William LeMassena (May 23, 1916 – January 19, 1993) was an American actor. He was best known for his roles in Broadway and off-Broadway productions, the film All That Jazz (1979), and the soap opera As the World Turns (1985–1992).

Early life and career
LeMassena was born in Glen Ridge, New Jersey on May 23, 1916, the son of Margery L. (1883–1942) and William Henry LeMassena (1874–1944). He graduated from New York University.

LeMassena made his acting debut in the 1940 Broadway production of The Taming of the Shrew, starring Alfred Lunt and Lynn Fontanne. He then became a regular part of the Lunt's unofficial rep company of actors, including Sydney Greenstreet, Thomas Gomez, and Montgomery Clift.

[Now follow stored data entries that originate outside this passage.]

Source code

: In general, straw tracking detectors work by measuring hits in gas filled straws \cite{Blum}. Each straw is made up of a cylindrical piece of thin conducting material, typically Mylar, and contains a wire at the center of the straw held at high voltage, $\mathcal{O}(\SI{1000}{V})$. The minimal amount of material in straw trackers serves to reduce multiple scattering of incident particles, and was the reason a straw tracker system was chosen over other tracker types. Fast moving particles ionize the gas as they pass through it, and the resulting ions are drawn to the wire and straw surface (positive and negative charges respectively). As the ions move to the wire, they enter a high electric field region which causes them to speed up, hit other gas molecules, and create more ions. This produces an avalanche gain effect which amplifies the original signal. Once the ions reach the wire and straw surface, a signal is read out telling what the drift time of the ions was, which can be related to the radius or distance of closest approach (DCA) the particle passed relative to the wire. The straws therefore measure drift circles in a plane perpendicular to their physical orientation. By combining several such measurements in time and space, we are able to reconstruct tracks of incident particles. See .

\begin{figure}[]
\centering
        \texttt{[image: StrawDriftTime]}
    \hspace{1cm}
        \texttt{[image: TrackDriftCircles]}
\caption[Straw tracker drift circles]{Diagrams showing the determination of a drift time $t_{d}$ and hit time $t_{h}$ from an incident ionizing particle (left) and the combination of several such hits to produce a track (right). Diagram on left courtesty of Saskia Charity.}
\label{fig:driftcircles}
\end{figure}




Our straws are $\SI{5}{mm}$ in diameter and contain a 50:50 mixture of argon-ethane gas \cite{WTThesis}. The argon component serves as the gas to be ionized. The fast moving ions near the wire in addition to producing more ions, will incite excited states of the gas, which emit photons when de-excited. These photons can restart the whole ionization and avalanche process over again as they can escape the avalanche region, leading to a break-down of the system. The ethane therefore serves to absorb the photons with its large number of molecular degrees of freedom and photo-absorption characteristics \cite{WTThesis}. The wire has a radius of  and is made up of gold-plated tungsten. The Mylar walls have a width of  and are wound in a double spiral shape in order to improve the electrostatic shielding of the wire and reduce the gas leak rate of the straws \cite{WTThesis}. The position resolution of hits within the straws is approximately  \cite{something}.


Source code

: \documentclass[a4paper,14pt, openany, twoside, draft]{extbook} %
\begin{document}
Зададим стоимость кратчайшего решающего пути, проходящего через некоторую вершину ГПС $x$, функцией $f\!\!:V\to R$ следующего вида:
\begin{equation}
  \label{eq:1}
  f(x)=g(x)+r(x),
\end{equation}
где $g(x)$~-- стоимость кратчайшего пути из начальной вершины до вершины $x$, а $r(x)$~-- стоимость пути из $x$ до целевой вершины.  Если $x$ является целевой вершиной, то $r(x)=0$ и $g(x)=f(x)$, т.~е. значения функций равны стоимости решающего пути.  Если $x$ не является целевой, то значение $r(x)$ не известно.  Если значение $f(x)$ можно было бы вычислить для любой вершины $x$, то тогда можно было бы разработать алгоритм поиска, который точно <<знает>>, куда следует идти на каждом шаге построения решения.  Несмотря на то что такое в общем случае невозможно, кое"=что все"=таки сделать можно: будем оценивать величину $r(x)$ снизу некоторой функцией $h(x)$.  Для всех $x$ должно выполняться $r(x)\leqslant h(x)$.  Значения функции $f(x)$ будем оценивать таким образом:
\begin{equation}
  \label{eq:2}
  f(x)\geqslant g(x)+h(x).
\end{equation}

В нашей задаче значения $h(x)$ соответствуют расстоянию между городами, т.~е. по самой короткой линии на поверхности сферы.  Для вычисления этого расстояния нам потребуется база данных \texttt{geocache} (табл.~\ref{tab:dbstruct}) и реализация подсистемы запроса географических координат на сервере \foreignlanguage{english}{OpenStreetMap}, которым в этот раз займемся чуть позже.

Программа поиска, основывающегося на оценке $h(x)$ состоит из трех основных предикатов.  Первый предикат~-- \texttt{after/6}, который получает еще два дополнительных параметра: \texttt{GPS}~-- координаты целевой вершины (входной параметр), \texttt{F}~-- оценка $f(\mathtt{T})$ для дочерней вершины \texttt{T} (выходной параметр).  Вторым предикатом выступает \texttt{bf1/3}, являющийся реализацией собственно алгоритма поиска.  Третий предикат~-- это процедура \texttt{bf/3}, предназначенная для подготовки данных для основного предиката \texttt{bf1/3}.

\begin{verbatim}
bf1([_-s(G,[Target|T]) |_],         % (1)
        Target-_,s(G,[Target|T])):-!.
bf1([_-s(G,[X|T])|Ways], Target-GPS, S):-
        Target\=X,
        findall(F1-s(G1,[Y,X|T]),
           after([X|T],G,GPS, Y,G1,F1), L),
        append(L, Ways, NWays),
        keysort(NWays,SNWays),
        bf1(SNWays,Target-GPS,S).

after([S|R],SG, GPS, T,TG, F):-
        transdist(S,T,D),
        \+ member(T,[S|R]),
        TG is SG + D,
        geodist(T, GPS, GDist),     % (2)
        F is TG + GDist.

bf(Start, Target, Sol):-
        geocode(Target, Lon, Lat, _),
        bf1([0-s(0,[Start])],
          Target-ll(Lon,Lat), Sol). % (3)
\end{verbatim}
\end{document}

In the later part of his career, LeMassena did several seasons of regional work at Meadowbrook Theatre in Rochester, Michigan, and also had a long run in Broadway's Deathtrap.

He appeared as the Heavenly Friend who serves as a guide to Gordon MacRae on his return trip to Earth in the 1956 film version of Rodgers and Hammerstein's Carousel. Massena appeared in other roles, however, including a stint towards the end of his life as Ambrose Bingham, on the daytime soap opera As the World Turns. 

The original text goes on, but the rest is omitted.